III.        The District Court Did Not Err in Refusing to Give an Eyewitness Identification Instruction

{18}     “The propriety of jury instructions is a mixed question of law and fact.” State v. Romero, 2005-NMCA-060, ¶ 8, 137 N.M. 456, 112 P.3d 1113. “[W]e view the evidence in the light most favorable to the giving of the requested instruction[,]” and “[w]ith those facts in mind, we then review the issue de novo.” Id. Defendant contends that he was entitled to an instruction on eyewitness identification because research establishes that eyewitness identifications are unreliable and other jurisdictions have determined that juries should receive guidance from the court about how to consider eyewitness testimony. We conclude that the rejection of a specific instruction on eyewitness identification was not reversible error. See State v. Gallegos, 1993-NMCA-046, ¶ 11, 115 N.M. 458, 853 P.2d 160.

{19}     Although Defendant proposed five jury instructions relating to the State’s burden, witness credibility, and eyewitness accounts, Defendant argues on appeal that it was error for the district court to refuse to give any instruction on eyewitness identification. Defendant proposed an instruction on eyewitness identification modeled after the Tenth Circuit Criminal Pattern Jury Instruction 1.29. After hearing argument from counsel, the district court denied the instruction and ruled that the New Mexico Uniform Jury Instructions (UJIs) were sufficient to address Defendant’s concerns. In so ruling, the district court instructed the jury as to witness credibility and reasonable doubt. See UJI 14-5020 NMRA; UJI 14-5060 NMRA.

{20}     Defendant relies on State v. Henderson, 27 A.3d 872 (N.J. 2011), in support of his position that recent research suggests eyewitness testimony is unreliable and that juries do not intuitively understand the vagaries of human memory. In Henderson, the New Jersey Supreme Court focused on the suggestiveness of the eyewitness identification and remanded the case for development of an extensive factual record on the subject. Id. at 877. A special master was appointed who held a hearing at which seven experts testified and hundreds of studies were presented for review. Id.
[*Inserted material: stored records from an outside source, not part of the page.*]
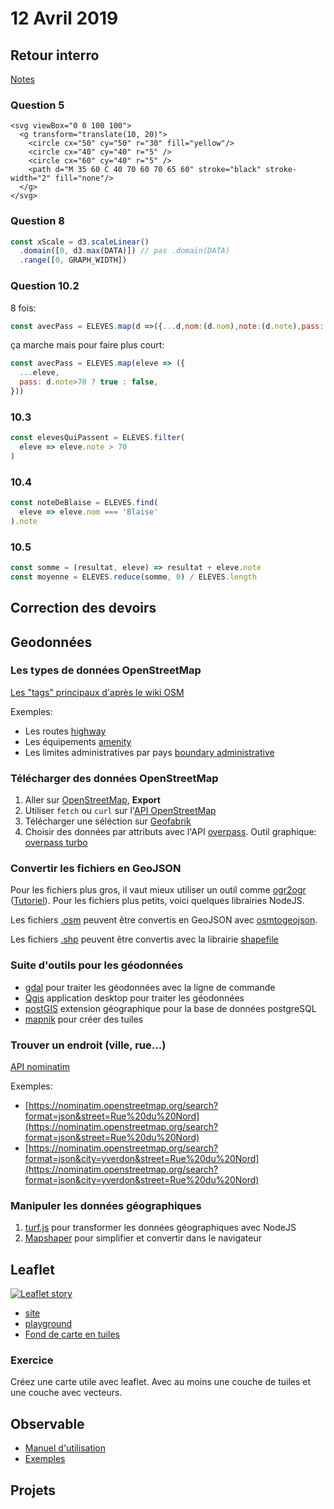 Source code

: # 12 Avril 2019

## Retour interro

[Notes](https://github.com/idris-maps/heig-datavis-2019/tree/master/20190405-carto/interro/resultat.csv)

### Question 5

```
<svg viewBox="0 0 100 100">
  <g transform="translate(10, 20)">
    <circle cx="50" cy="50" r="30" fill="yellow"/>
    <circle cx="40" cy="40" r="5" />
    <circle cx="60" cy="40" r="5" />
    <path d="M 35 60 C 40 70 60 70 65 60" stroke="black" stroke-width="2" fill="none"/>
  </g>
</svg>
```

### Question 8

```javascript
const xScale = d3.scaleLinear()
  .domain([0, d3.max(DATA)]) // pas .domain(DATA)
  .range([0, GRAPH_WIDTH])
```

### Question 10.2

8 fois:

```javascript
const avecPass = ELEVES.map(d =>({...d,nom:(d.nom),note:(d.note),pass:(d.note>70 ? true : false) }))
```

ça marche mais pour faire plus court:

```javascript
const avecPass = ELEVES.map(eleve => ({
  ...eleve,
  pass: d.note>70 ? true : false,
}))
```

### 10.3

```javascript
const elevesQuiPassent = ELEVES.filter(
  eleve => eleve.note > 70
)
```

### 10.4

```javascript
const noteDeBlaise = ELEVES.find(
  eleve => eleve.nom === 'Blaise'
).note
```

### 10.5

```javascript
const somme = (resultat, eleve) => resultat + eleve.note
const moyenne = ELEVES.reduce(somme, 0) / ELEVES.length
```

## Correction des devoirs

## Geodonnées

### Les types de données OpenStreetMap

[Les "tags" principaux d'après le wiki OSM](https://wiki.openstreetmap.org/wiki/Map_Features)

Exemples:

* Les routes [highway](https://wiki.openstreetmap.org/wiki/Key:highway)
* Les équipements [amenity](https://wiki.openstreetmap.org/wiki/Key:amenity)
* Les limites administratives par pays [boundary administrative](https://wiki.openstreetmap.org/wiki/Tag:boundary%3Dadministrative#10_admin_level_values_for_specific_countries)

### Télécharger des données OpenStreetMap

1. Aller sur [OpenStreetMap](https://www.openstreetmap.org), **Export**
2. Utiliser `fetch` ou `curl` sur l'[API OpenStreetMap](https://wiki.openstreetmap.org/wiki/Downloading_data#Construct_a_URL_for_the_HTTP_API)
3. Télécharger une séléction sur [Geofabrik](https://download.geofabrik.de/)
4. Choisir des données par attributs avec l'API [overpass](https://wiki.openstreetmap.org/wiki/Overpass_API). Outil graphique: [overpass turbo](https://overpass-turbo.eu/)

### Convertir les fichiers en GeoJSON

Pour les fichiers plus gros, il vaut mieux utiliser un outil comme [ogr2ogr](https://www.gdal.org/ogr2ogr.html) ([Tutoriel](https://www.compose.com/articles/how-to-transform-and-use-openstreetmap-data-into-geojson-using-gdal/)). Pour les fichiers plus petits, voici quelques librairies NodeJS.

Les fichiers [.osm](https://wiki.openstreetmap.org/wiki/OSM_XML) peuvent être convertis en GeoJSON avec [osmtogeojson](https://github.com/tyrasd/osmtogeojson).

Les fichiers [.shp](https://wiki.openstreetmap.org/wiki/Shapefiles) peuvent être convertis avec la librairie [shapefile](https://www.npmjs.com/package/shapefile)

### Suite d'outils pour les géodonnées

* [gdal](https://www.gdal.org) pour traiter les géodonnées avec la ligne de commande
* [Qgis](https://qgis.org) application desktop pour traiter les géodonnées
* [postGIS](https://postgis.net) extension géographique pour la base de données postgreSQL
* [mapnik](https://mapnik.org) pour créer des tuiles

### Trouver un endroit (ville, rue...)

[API nominatim](https://wiki.openstreetmap.org/wiki/Nominatim)

Exemples:

* [https://nominatim.openstreetmap.org/search?format=json&street=Rue%20du%20Nord](https://nominatim.openstreetmap.org/search?format=json&street=Rue%20du%20Nord)
* [https://nominatim.openstreetmap.org/search?format=json&city=yverdon&street=Rue%20du%20Nord](https://nominatim.openstreetmap.org/search?format=json&city=yverdon&street=Rue%20du%20Nord)

### Manipuler les données géographiques

1. [turf.js](http://turfjs.org/) pour transformer les données géographiques avec NodeJS
2. [Mapshaper](https://mapshaper.org/) pour simplifier et convertir dans le navigateur

## Leaflet

[![Leaflet story](https://img.youtube.com/vi/NLbyHffKQuU/0.jpg)](https://www.youtube.com/watch?v=NLbyHffKQuU)

* [site](https://leafletjs.com/)
* [playground](https://observablehq.com/@idris-maps/leaflet-playground)
* [Fond de carte en tuiles](https://observablehq.com/@idris-maps/leaflet-et-fond-de-carte-en-tuiles)

### Exercice

Créez une carte utile avec leaflet. Avec au moins une couche de tuiles et une couche avec vecteurs.

## Observable

* [Manuel d'utilisation](https://observablehq.com/@observablehq/observable-user-manual)
* [Exemples](https://observablehq.com/@idris-maps/observable)

## Projets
The Henderson court adopted much of the special master’s report. Id. at 877, 885-89. Ultimately, the court evaluated the scope and content of the scientific evidence and developed a framework for evaluating identification evidence. Id. at 892-922. The court also charged the jury instruction committee to revise existing eyewitness identification instructions in light of its decision. Id. at 925-26.

{21}     Henderson does not assist our analysis in this case. First, this case is factually distinct from Henderson, since Victim in this case had prior interactions with Defendant and knew him by name. Additionally, unlike Henderson, Defendant does not challenge Victim’s identification of him as overly suggestive. Further, no comparable factual record exists here, nor has any New Mexico court or jury instruction committee been presented with similar evidence and research to evaluate. To the extent Defendant suggests that our uniform jury instructions should be revisited and revised to incorporate the latest research on eyewitness identification, such an undertaking should be done at the direction of our Supreme Court. Cf. Britton v. Boulden, 1975-NMSC-029, ¶ 4, 87 N.M. 474, 535 P.2d 1325.

{22}     Significantly, as Defendant acknowledges, the New Mexico Supreme Court and this Court have repeatedly found no error when a defendant requests an “eyewitness identification” instruction but the district court chooses instead to instruct the jury with the UJI on evaluating witness credibility. See, e.g., State v. Ortega, 1991-NMSC-084, ¶ 72, 112 N.M. 554, 817 P.2d 1196, abrogated on other grounds as recognized by Kersey v. Hatch, 2010-NMSC-020, ¶ 17, 148 N.M. 381, 237 P.3d 683; State v. Haynes, 2000-NMCA-060, ¶ 23, 129 N.M. 304, 6 P.3d 1026; Gallegos, 1993-NMCA-046, ¶ 11; see also UJI 14-5020 comm. cmt. (“This instruction, together with the reasonable doubt instruction, UJI 14-5060, makes an instruction on the dangers of eyewitness testimony unnecessary.”). Given this, the district court’s rejection of the eyewitness identification instruction was not reversible error.


{23}     Defendant’s conviction is affirmed.